Sen. Patrick J. Leahy (D-Vt.), who was not among the six, announced that he will oppose the president tomorrow when the Senate votes on a resolution to disapprove the sale. On the other side, Sen. William L. Armstrong (R-Colo.) said after seeing the president that he would support the sale. He had been counted by both sides as likely to back Reagan.

Of the other senators who met with Reagan yesterday, four, who are among the cosponsors of the disapproval resolution, said later that the president had not changed their minds. They are Republicans Mark Andrews of North Dakota, John C. Danforth of Missouri and Robert W. Kasten Jr. of Wisconsin, and Democrat Howard W. Cannon of Nevada.

A fifth declared opponent, Roger W. Jepsen (R-Iowa), declined Reagan's invitation to come to the White House.

Sen. Frank H. Murkowski (R-Alaska), who has been undecided, left the White House saying he still has not made up his mind.

The continued opposition of Andrews, Danforth, Kasten, Cannon and Jepsen, coupled with Leahy's declaration, put at 53 the number of senators who are on record as intending to vote against the sale of Airborne Warning and Control System (AWACS) planes and other equipment comprising the biggest proposed arms deal in history.

Adoption of the disapproval resolution requires a majority of those senators present and voting tomorrow. If all 100 members are present, 51 votes will be needed to put the resolution across. Two weeks ago, the House voted 301 to 111 to disapprove the sale; if the Senate does the same, it will mark the first time that Congress has vetoed a major arms deal.

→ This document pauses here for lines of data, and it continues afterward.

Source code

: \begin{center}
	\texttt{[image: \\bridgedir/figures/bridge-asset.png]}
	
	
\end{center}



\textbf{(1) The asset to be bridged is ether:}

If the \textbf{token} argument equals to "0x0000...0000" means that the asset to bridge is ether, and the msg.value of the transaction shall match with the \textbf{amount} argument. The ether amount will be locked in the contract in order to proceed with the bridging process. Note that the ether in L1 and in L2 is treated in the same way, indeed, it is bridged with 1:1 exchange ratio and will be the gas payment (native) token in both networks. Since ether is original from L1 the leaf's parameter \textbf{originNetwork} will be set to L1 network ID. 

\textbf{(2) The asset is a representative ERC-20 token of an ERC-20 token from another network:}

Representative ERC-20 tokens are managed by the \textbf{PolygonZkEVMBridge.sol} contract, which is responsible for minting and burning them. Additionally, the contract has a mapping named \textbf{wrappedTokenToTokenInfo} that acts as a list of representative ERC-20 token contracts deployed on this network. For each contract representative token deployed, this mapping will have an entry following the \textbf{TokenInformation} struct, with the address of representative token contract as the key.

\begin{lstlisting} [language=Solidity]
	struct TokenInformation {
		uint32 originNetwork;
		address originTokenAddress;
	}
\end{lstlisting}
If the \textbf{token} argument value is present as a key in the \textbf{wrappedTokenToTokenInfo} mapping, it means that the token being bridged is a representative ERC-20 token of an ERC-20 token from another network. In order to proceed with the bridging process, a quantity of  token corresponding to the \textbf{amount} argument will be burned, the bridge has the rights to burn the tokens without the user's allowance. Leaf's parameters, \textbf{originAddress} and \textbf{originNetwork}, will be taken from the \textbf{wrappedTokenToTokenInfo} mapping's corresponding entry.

Despite the evidence that Reagan's lobbying has not dented the apparent majority against the Saudi deal, the White House and its allies in the Senate Republican leadership continued to insist yesterday that they will turn sufficient votes around by tomorrow to enable the sale to continue. However, the administration persisted in refusing to say who it believes will switch.

White House deputy press spokesman Larry Speakes said Reagan plans to see as many as 12 senators today and tomorrow. But, in a reversal of the administration's past willingness to announce who had been invited to the White House, Speakes refused to reveal who the next lobbying targets will be.

Senate Majority Leader Howard H. Baker Jr. (R-Tenn.) has been insisting that, despite the public record, several senators still have not made up their minds and can be expected to support the president at the last minute. Supporters of the sale also have hinted that some might agree to vote "present" and then change to a vote against the disapproval resolution if the initial count shows that their votes will give Reagan a majority.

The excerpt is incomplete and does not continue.